The Role of the Central Bank

The Role of the Central Bank

Defining the term base rate and explaining the role of the MPC in setting the official interest (base) rate

  • The Bank of England was made independent of the government in 1997.

  • This meant that the government was no longer taking monetary policy decisions, even though the Treasury keeps in close touch with the bank. This removed political bias from MP prior to elections…

  • The Monetary Policy Committee (MPC) was set up to consider and decide on the level of the base rate on a monthly basis.

  • The base rate/bank rate is the interest rate at which the central bank lends to commercial high-street banks – thus influences their interest rate on overdrafts/credit-cards/loans/mortgages!

  • Its deliberations are minuted and then published approximately two weeks later so that the process is open to scrutiny.
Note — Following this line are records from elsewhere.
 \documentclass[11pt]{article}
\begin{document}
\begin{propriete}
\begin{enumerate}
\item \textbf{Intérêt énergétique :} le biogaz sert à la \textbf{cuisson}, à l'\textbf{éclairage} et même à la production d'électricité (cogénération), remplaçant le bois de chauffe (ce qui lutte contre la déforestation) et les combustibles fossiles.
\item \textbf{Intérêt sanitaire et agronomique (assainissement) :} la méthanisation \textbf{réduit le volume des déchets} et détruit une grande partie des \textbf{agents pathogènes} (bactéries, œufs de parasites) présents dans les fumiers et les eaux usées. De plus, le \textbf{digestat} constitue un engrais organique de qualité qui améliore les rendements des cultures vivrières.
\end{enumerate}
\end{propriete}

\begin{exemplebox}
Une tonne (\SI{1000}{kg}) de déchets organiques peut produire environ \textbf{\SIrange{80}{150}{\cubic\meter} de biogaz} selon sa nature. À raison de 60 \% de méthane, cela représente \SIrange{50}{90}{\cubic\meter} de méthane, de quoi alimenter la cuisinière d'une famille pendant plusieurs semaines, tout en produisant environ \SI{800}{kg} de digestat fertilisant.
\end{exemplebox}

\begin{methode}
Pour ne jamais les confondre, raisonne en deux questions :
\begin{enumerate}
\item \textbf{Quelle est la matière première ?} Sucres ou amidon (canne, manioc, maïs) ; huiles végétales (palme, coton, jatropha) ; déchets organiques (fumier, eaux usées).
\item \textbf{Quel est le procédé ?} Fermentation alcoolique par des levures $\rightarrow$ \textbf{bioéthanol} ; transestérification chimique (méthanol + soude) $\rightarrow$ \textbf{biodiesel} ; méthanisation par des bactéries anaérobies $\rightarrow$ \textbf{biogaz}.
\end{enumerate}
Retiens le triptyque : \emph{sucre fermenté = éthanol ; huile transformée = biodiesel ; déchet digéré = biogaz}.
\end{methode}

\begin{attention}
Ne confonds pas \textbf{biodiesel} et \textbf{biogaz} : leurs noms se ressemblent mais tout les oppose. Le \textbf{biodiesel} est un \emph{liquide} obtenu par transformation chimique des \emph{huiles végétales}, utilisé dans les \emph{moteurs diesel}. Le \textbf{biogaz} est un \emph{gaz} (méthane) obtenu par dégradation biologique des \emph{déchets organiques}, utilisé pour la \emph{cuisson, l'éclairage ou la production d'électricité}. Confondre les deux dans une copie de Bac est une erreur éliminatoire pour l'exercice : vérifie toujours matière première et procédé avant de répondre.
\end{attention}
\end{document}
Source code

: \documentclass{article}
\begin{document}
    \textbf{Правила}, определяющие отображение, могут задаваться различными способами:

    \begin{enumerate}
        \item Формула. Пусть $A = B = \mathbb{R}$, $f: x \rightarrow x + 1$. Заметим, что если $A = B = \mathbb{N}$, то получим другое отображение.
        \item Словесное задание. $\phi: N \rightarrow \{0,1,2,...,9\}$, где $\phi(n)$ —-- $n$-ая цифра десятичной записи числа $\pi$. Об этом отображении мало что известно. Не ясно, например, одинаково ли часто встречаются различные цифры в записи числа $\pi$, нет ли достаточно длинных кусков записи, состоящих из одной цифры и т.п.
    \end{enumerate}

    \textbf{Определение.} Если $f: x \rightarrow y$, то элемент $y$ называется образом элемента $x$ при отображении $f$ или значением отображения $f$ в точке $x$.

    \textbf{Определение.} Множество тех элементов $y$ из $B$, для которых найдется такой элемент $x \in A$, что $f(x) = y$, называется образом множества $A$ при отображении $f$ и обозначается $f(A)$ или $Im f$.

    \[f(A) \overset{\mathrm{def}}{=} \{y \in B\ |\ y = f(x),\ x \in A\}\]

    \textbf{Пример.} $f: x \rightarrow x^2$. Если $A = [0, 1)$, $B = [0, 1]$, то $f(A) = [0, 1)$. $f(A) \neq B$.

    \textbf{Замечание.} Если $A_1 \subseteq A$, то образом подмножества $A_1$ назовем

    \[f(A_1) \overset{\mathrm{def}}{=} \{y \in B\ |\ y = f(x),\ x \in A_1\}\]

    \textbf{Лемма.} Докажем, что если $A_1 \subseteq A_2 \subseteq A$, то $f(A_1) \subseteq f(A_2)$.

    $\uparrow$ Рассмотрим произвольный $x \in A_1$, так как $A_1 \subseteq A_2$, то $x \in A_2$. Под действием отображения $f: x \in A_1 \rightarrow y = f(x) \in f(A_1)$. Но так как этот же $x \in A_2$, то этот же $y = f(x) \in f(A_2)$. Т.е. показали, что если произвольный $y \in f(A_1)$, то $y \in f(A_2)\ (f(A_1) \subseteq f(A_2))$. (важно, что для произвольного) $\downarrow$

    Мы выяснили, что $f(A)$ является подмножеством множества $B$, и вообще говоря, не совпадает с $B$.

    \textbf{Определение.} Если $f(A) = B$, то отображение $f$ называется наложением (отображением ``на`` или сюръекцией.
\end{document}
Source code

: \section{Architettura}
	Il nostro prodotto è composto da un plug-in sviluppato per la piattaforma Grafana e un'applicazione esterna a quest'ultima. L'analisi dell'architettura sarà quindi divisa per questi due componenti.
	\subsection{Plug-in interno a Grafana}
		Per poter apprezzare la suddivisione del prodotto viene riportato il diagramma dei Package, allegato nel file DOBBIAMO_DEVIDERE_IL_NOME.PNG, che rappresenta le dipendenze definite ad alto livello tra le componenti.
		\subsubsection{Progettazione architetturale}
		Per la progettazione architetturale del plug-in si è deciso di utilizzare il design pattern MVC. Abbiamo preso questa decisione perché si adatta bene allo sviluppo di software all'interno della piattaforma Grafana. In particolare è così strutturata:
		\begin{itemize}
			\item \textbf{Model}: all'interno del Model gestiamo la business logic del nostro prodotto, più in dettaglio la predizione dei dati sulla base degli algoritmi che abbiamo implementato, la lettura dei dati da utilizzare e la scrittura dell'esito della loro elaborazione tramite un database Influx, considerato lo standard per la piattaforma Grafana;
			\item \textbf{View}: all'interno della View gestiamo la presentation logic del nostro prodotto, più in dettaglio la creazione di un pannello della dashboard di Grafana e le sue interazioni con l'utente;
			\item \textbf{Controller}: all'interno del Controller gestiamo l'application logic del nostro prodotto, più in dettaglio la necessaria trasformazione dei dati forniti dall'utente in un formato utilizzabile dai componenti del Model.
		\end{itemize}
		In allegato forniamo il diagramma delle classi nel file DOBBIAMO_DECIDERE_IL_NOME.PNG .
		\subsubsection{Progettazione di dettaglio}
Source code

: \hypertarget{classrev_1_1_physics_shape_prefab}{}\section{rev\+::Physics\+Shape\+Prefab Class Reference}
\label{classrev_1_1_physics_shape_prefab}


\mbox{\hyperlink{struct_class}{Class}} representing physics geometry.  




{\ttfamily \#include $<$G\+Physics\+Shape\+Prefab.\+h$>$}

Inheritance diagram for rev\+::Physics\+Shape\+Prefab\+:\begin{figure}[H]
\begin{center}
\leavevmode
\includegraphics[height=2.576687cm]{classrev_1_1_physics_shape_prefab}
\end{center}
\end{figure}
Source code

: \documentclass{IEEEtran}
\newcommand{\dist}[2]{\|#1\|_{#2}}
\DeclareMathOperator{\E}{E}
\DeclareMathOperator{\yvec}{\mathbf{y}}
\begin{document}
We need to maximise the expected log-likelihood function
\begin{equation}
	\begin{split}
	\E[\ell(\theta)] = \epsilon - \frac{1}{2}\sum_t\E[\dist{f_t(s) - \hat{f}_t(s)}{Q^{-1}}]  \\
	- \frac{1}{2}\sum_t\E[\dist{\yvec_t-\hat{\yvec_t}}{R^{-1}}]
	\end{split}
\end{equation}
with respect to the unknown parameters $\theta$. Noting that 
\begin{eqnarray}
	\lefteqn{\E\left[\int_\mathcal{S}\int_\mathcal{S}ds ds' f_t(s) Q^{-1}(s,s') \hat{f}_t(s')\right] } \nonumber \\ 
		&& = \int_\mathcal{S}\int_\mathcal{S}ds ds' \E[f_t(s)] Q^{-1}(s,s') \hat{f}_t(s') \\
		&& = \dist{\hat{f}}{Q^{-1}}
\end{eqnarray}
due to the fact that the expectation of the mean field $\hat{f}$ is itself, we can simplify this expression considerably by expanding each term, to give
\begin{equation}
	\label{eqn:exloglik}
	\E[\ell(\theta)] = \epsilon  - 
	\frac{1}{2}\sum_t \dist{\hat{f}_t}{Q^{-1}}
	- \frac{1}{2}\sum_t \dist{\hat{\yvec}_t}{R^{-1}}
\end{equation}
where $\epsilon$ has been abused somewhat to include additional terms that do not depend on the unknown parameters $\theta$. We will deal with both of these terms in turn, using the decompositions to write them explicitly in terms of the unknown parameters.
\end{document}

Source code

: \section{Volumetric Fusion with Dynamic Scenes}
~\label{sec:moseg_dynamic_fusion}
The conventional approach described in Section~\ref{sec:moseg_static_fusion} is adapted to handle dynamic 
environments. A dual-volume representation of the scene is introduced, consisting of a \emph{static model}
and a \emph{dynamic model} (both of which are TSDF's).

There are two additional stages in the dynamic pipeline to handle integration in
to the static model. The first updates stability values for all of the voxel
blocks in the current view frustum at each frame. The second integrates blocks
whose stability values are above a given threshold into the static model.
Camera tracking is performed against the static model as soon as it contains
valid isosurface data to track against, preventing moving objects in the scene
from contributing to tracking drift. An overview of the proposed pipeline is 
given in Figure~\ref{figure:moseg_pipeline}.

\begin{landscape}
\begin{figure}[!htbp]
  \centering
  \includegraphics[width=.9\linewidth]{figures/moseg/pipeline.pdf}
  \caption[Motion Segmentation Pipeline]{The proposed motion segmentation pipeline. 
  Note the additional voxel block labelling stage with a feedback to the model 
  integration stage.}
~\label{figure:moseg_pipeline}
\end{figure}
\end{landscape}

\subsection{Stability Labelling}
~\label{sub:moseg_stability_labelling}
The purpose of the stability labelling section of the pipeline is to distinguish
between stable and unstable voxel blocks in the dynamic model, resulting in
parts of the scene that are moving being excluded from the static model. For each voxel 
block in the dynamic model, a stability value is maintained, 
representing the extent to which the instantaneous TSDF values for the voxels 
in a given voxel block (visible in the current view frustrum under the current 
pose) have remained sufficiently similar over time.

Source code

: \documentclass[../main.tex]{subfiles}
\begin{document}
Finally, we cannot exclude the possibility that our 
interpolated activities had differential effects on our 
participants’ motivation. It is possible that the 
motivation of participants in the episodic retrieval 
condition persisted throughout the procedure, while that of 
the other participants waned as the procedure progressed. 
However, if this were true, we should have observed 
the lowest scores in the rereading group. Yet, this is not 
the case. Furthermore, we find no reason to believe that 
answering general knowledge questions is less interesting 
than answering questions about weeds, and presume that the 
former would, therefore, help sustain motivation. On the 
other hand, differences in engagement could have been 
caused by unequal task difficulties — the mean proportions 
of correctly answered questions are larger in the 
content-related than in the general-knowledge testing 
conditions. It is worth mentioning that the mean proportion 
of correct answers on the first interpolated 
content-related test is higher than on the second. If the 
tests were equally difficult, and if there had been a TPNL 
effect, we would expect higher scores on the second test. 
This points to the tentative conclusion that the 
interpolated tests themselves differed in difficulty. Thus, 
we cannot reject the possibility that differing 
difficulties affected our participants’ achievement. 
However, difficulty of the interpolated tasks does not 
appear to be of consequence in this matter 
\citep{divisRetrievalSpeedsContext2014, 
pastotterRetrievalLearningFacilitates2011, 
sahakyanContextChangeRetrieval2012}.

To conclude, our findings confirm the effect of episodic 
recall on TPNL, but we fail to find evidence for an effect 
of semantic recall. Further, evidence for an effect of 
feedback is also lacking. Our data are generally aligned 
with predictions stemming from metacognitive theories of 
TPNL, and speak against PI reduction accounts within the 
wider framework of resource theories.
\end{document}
  • The MPC comprises nine members, including 5 Bank of England officials and 4 independent experts appointed by the Chancellor.

  • Their target, set by the government, is a 2% rate of inflation.

  • This is symmetrical and a deviation beyond 1% in either direction requires a letter of explanation from the Governor of the Bank of England to the Chancellor of the Exchequer.

  • (Inflation below 2% can mean that prices are inflexible and this can make it harder for the economy to grow in a normal, healthy way – causing uncertainty)

The Role of the Central Bank, figure 1

How monetary policy is used to control inflation

  • The base rate is set so as to meet the 2% inflation target and create long-term stability in the macroeconomy.

  • If aggregate demand is growing faster than aggregate supply (i.e. AD>AS), the demand will bid up prices and inflation will accelerate – demand-push inflation.

  • Demand can be damped down by raising rates of interest, making borrowing more expensive. This will discourage investment and consumer borrowing.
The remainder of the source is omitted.